What's up with the California Consumer Privacy Act
Earlier this summer, the European Union’s General Data Protection Regulation (GDPR) was implemented, significantly changing the potential liability faced by online businesses with respect to their handling of user data. The GDPR created a quandry for U.S. companies with limited contact with European consumers: Did they need to change their practices to comply with the GDPR or could they safely carry on with business as usual. To some extent, that question may soon be moot. On June 28, 2018, California passed its own sweeping new data protection regulation, the California Consumer Privacy Act (CCPA). Although different from the GDPR in many respects, the CCPA is likely to force businesses to similarly reevaluate their privacy policies. And, in contrast to the European regulation, it’s almost certainly impractical for U.S. businesses to try and skirt the CCPA by excluding or cordoning off California users, making CCPA compliance effectively the new national standard for consumer data collection once it comes into effect Jan. 1, 2020.
Here’s a summary of what the CCPA requires:
Unlike the GDPR, smaller players are excluded from the CCPA’s regulations. Most of the new requirements will only apply to businesses that either (a) have $25 million+ in gross annual revenue; (b) handle information from 50,000+ users; or (c) derive 50%+ of their revenue from selling consumer information.
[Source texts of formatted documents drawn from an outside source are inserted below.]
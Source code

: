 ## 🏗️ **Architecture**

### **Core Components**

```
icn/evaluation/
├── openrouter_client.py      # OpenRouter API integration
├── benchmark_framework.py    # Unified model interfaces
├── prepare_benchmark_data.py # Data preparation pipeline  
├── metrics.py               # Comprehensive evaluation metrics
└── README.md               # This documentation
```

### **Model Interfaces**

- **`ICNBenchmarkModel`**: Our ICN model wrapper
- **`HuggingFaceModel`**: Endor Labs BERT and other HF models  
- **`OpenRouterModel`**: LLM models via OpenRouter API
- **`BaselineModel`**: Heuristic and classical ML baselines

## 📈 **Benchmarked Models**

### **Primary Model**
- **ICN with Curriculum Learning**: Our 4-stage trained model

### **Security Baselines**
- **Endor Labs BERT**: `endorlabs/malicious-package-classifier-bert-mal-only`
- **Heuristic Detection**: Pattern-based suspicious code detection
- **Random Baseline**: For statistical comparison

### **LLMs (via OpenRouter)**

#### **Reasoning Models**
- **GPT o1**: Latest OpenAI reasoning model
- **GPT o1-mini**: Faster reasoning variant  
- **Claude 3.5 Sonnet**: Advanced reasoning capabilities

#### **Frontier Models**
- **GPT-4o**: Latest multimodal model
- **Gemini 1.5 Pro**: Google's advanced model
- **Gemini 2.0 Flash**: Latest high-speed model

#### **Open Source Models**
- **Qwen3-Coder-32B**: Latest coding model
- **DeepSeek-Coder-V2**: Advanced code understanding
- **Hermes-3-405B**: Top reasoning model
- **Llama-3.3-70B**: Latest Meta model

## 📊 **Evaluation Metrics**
Assuming a business meets one of those thresholds, however, the reach of the CCPA is quite broad. The data regulated (called “personal information” in the statute) includes not only personally identifying information like names and addresses but also fairly neutral data like demographics, geolocation, and browsing history.
Similar to the GDPR, a major part of the CCPA is the creation of new consumer rights with respect to collected data, rights that consumers can exercise by contacting the website or service provider. These include the following:
Right to Disclosure: Upon request, a business must disclose by category the types of information collected about a user, the sources of that information, the purposes for which the information is used, and any third parties with whom the information is shared. In addition, users have a right to request that a business disclose the “specific pieces” of information collected about them, though just how specific remains to be seen. In any case, although many online businesses already disclose the general sources, purposes, etc. of their data collection through their privacy policies (a practice required and subjected to greater scrutiny under the CCPA), such broad disclosures are probably not a substitute for this new obligation to inform users specifically about what types of information were actually collected about them.
Right of Access/Portability: In addition to informing users about what, how, and why information is collected about them, businesses will also be required to provide users with a copy of their data from the preceding 12 months in a format that they can then move to another service. Again, it remains to be seen exactly how this requirement will be interpreted.
Right to Op-out: Users can request that their information not be sold to a third party. In addition, users younger than 16 need to affirmatively opt-in to having their information sold, and users younger than 13 need to be opted-in by a parent or guardian.
Right to Delete: Like the GDPR's “right to erasure,” the CCPA gives users a new right to request their information be deleted, although the business’s obligation to comply is subject to a number of potentially broad exceptions, such as if the data is needed to debug errors or comply with legal obligations.
Businesses are required to provide users with contact information sufficient to allow them to exercise these rights, including, at a minimum, a phone number and website link. Any information requested under the right to disclosure or access must be provided within 45 days. In addition, businesses are not allowed to discriminate against users who exercise these rights, such as by charging more or providing different features.